Мечта об интимном семейном тепле — деревянный дом в уютной природе, весь пропитанный солнцем. Правда, мать там — лишь воспоминание. Но есть отец — любящий, прикрепленный к дому, его неотъемлемая часть. Этот дом — утопия «Соляриса», нигде потом в его кинематографе не повторившаяся. Всюду — скорее застывший («гипсовый») дом финальных эпизодов фильма. Всюду — зябкие потоки воды, ничтожные островки суши, где так тесно продрогшему человеческому телу, безвыходно привыкающему к промозглому сиротству.

В «Зеркале» невидимый Повествователь окружен женщинами, как окружен был ими и создатель картины на разных этапах своего существования. Андрей не раз говорил о том, что вырос в женском окружении и это определенным образом на него повлияло. Создается впечатление, что такая среда для Тарковского действительно привычнее и даже комфортнее не только на съемочной площадке, но и в реальной жизни. Уже начиная с «Рублева» и вплоть до отъезда за рубеж, рядом с режиссером неотступно были Л. Фейгинова, Т. Огородникова, Л. Кизилова-Тарковская. О. Суркова. На «Солярисе» к ним пишись М. Чугунова, Н. Бондарчук. В заграничном пребывании появились Донателла Бальиво, Анжела Флорес, Лейла Александр-Гаррет. Вся съемочная группа «Жертвоприношения» была по преимуществу дамской. Верность и заботливость некоторых из окружающих его женщин были столько сильны, что имели продолжение и в посмертном бытии художника. «Концепцию» женщины Тарковский довольно подробно изложил швейцарской журналистке Ирэне Брежне во время своего пребывания в Англии в 1983 году[169]. В то же время черты эти легко обнаруживаются в картинах режиссера и складываются хотя и в двойственный, но достаточно внятный образ.

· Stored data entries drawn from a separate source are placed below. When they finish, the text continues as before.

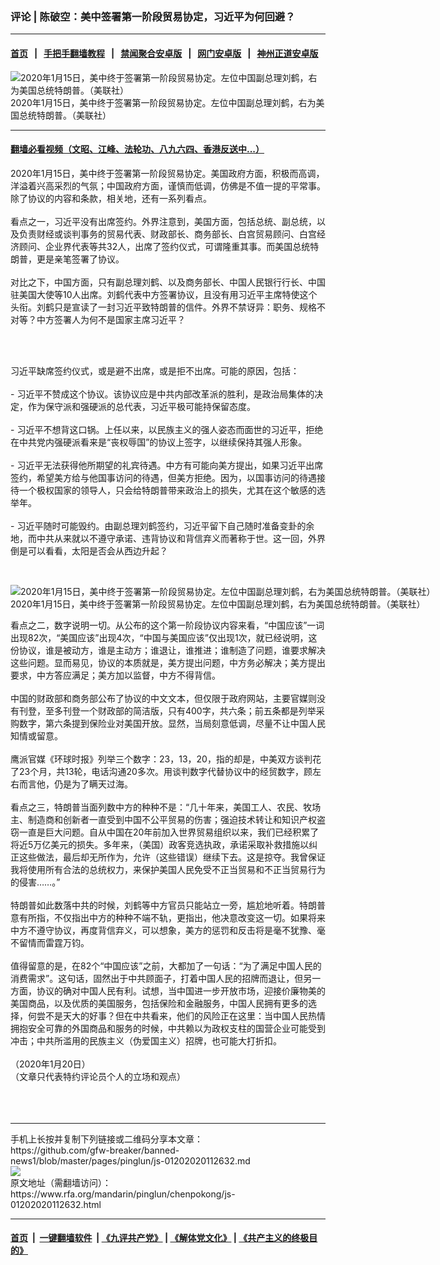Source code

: ### 评论 | 陈破空：美中签署第一阶段贸易协定，习近平为何回避？
------------------------

#### [首页](https://github.com/gfw-breaker/banned-news1/blob/master/README.md) &nbsp;&nbsp;|&nbsp;&nbsp; [手把手翻墙教程](https://github.com/gfw-breaker/guides/wiki) &nbsp;&nbsp;|&nbsp;&nbsp; [禁闻聚合安卓版](https://github.com/gfw-breaker/bn-android) &nbsp;&nbsp;|&nbsp;&nbsp; [网门安卓版](https://github.com/oGate2/oGate) &nbsp;&nbsp;|&nbsp;&nbsp; [神州正道安卓版](https://github.com/SzzdOgate/update) 



<div id="headerimg">
 <img alt="2020年1月15日，美中终于签署第一阶段贸易协定。左位中国副总理刘鹤，右为美国总统特朗普。（美联社）" src="https://www.rfa.org/mandarin/pinglun/chenpokong/js-01202020112632.html/AP_20015653480572.jpg/@@images/528d4ebb-864a-4eae-8892-40f66700fd93.jpeg" title="2020年1月15日，美中终于签署第一阶段贸易协定。左位中国副总理刘鹤，右为美国总统特朗普。（美联社）"/>
 <div id="headerimgcontents">
  <div id="headerimgcaption">
   <span>
    2020年1月15日，美中终于签署第一阶段贸易协定。左位中国副总理刘鹤，右为美国总统特朗普。（美联社）
   </span>
   <!-- zoomattribute -->
  </div>
  <!-- headerimgcaption -->
 </div>
 <!-- headerimagecontents -->
</div>

<hr/>


#### [翻墙必看视频（文昭、江峰、法轮功、八九六四、香港反送中...）](http://167.172.214.107/home.html)

<div id="storytext">
 <div>
  <div class="slot_header">
  </div>
 </div>
 <p>
  2020年1月15日，美中终于签署第一阶段贸易协定。美国政府方面，积极而高调，洋溢着兴高采烈的气氛；中国政府方面，谨慎而低调，仿佛是不值一提的平常事。除了协议的内容和条款，相关地，还有一系列看点。
  <br/>
  <br/>
  看点之一，习近平没有出席签约。外界注意到，美国方面，包括总统、副总统，以及负责财经或谈判事务的贸易代表、财政部长、商务部长、白宫贸易顾问、白宫经济顾问、企业界代表等共32人，出席了签约仪式，可谓隆重其事。而美国总统特朗普，更是亲笔签署了协议。
  <br/>
  <br/>
  对比之下，中国方面，只有副总理刘鹤、以及商务部长、中国人民银行行长、中国驻美国大使等10人出席。刘鹤代表中方签署协议，且没有用习近平主席特使这个头衔。刘鹤只是宣读了一封习近平致特朗普的信件。外界不禁讶异：职务、规格不对等？中方签署人为何不是国家主席习近平？
 </p>
 <p>
  <br/>
  <br/>
 </p>
 <p>
  习近平缺席签约仪式，或是避不出席，或是拒不出席。可能的原因，包括：
  <br/>
  <br/>
  - 习近平不赞成这个协议。该协议应是中共内部改革派的胜利，是政治局集体的决定，作为保守派和强硬派的总代表，习近平极可能持保留态度。
  <br/>
  <br/>
  - 习近平不想背这口锅。上任以来，以民族主义的强人姿态而面世的习近平，拒绝在中共党内强硬派看来是“丧权辱国”的协议上签字，以继续保持其强人形象。
  <br/>
  <br/>
  - 习近平无法获得他所期望的礼宾待遇。中方有可能向美方提出，如果习近平出席签约，希望美方给与他国事访问的待遇，但美方拒绝。因为，以国事访问的待遇接待一个极权国家的领导人，只会给特朗普带来政治上的损失，尤其在这个敏感的选举年。
  <br/>
  <br/>
  - 习近平随时可能毁约。由副总理刘鹤签约，习近平留下自己随时准备变卦的余地，而中共从来就以不遵守承诺、违背协议和背信弃义而著称于世。这一回，外界倒是可以看看，太阳是否会从西边升起？
 </p>
 <p>
  <br/>
  <div class="image-inline captioned" style="width:1985px;">
   <div style="width:1985px;">
    <img alt="2020年1月15日，美中终于签署第一阶段贸易协定。左位中国副总理刘鹤，右为美国总统特朗普。（美联社）" src="https://www.rfa.org/mandarin/pinglun/chenpokong/js-01202020112632.html/AP_20015671964635.jpg" title="2020年1月15日，美中终于签署第一阶段贸易协定。左位中国副总理刘鹤，右为美国总统特朗普。（美联社）"/>
   </div>
   <div class="image-caption">
    <span style="width:1985px;">
     2020年1月15日，美中终于签署第一阶段贸易协定。左位中国副总理刘鹤，右为美国总统特朗普。（美联社）
    </span>
    <span class="copyright">
    </span>
   </div>
  </div>
 </p>
 <p>
  看点之二，数字说明一切。从公布的这个第一阶段协议内容来看，“中国应该”一词出现82次，“美国应该”出现4次，“中国与美国应该”仅出现1次，就已经说明，这份协议，谁是被动方，谁是主动方；谁退让，谁推进；谁制造了问题，谁要求解决这些问题。显而易见，协议的本质就是，美方提出问题，中方务必解决；美方提出要求，中方答应满足；美方加以监督，中方不得背信。
  <br/>
  <br/>
  中国的财政部和商务部公布了协议的中文文本，但仅限于政府网站，主要官媒则没有刊登，至多刊登一个财政部的简洁版，只有400字，共六条；前五条都是列举采购数字，第六条提到保险业对美国开放。显然，当局刻意低调，尽量不让中国人民知情或留意。
  <br/>
  <br/>
  鹰派官媒《环球时报》列举三个数字：23，13，20，指的却是，中美双方谈判花了23个月，共13轮，电话沟通20多次。用谈判数字代替协议中的经贸数字，顾左右而言他，仍是为了瞒天过海。
  <br/>
  <br/>
  看点之三，特朗普当面列数中方的种种不是：“几十年来，美国工人、农民、牧场主、制造商和创新者一直受到中国不公平贸易的伤害；强迫技术转让和知识产权盗窃一直是巨大问题。自从中国在20年前加入世界贸易组织以来，我们已经积累了将近5万亿美元的损失。多年来，（美国）政客竞选执政，承诺采取补救措施以纠正这些做法，最后却无所作为，允许（这些错误）继续下去。这是掠夺。我曾保证我将使用所有合法的总统权力，来保护美国人民免受不正当贸易和不正当贸易行为的侵害……。”
  <br/>
  <br/>
  特朗普如此数落中共的时候，刘鹤等中方官员只能站立一旁，尴尬地听着。特朗普意有所指，不仅指出中方的种种不端不轨，更指出，他决意改变这一切。如果将来中方不遵守协议，再度背信弃义，可以想象，美方的惩罚和反击将是毫不犹豫、毫不留情而雷霆万钧。
  <br/>
  <br/>
  值得留意的是，在82个“中国应该”之前，大都加了一句话：“为了满足中国人民的消费需求”。这句话，固然出于中共顾面子，打着中国人民的招牌而退让，但另一方面，协议的确对中国人民有利。试想，当中国进一步开放市场，迎接价廉物美的美国商品，以及优质的美国服务，包括保险和金融服务，中国人民拥有更多的选择，何尝不是天大的好事？但在中共看来，他们的风险正在这里：当中国人民热情拥抱安全可靠的外国商品和服务的时候，中共赖以为政权支柱的国营企业可能受到冲击；中共所滥用的民族主义（伪爱国主义）招牌，也可能大打折扣。
  <br/>
  <br/>
  （2020年1月20日）
  <br/>
  （文章只代表特约评论员个人的立场和观点）
  <br/>
  <br/>
  <br/>
  <br/>
 </p>
</div>

<hr/>
手机上长按并复制下列链接或二维码分享本文章：<br/>
https://github.com/gfw-breaker/banned-news1/blob/master/pages/pinglun/js-01202020112632.md <br/>
<a href='https://github.com/gfw-breaker/banned-news1/blob/master/pages/pinglun/js-01202020112632.md'><img src='https://github.com/gfw-breaker/banned-news1/blob/master/pages/pinglun/js-01202020112632.md.png'/></a> <br/>
原文地址（需翻墙访问）：https://www.rfa.org/mandarin/pinglun/chenpokong/js-01202020112632.html


------------------------
#### [首页](https://github.com/gfw-breaker/banned-news1/blob/master/README.md) &nbsp;|&nbsp; [一键翻墙软件](https://github.com/gfw-breaker/nogfw/blob/master/README.md) &nbsp;| [《九评共产党》](https://github.com/gfw-breaker/9ping.md/blob/master/README.md#九评之一评共产党是什么) | [《解体党文化》](https://github.com/gfw-breaker/jtdwh.md/blob/master/README.md) | [《共产主义的终极目的》](https://github.com/gfw-breaker/gczydzjmd.md/blob/master/README.md)


<img src='http://gfw-breaker.win/banned-news/pages/pinglun/js-01202020112632.md' width='0px' height='0px'/>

В «Зеркале» из известных на то время актрис, кроме Тереховой, принимала участие и Алла Демидова. Ее режиссер намеревался снимать, как и Терехову, еще в «Солярисе». Но она не была близка Тарковскому как актриса: слишком рассудочная, полагал он. Хотя, по ее словам, он и в «Рублеве» предлагал ей сыграть Дурочку, на что она не согласилась. Работа же с ней на «Зеркале» как для режиссера, так и для актрисы была нелегкой. Известен его ироничный комментарий: «Помучили меня бабоньки!» Неудовлетворенная работой с Тарковским, Алла Сергеевна пыталась осмыслить ее в своей книге «Вторая реальность».

Актрису все интересовало в гениальном режиссере. В том числе как он репетирует, «всегда нервничая и до конца никогда ничего не объясняя». Тарковский, вспоминала она, «может минут сорок сидеть и вслух рассуждать о том, что он не сможет свести эту сцену за монтажным столом, потому что он запутался и уже не знает, справа налево надо или наоборот». Но ей все казалось бесспорным, что бы режиссер ни говорил, она исполняла, хотя и видела иногда, что это ей противопоказано. Познакомившись с материалом, поняла, что «сыграла плохо, однозначно, без глубины характера».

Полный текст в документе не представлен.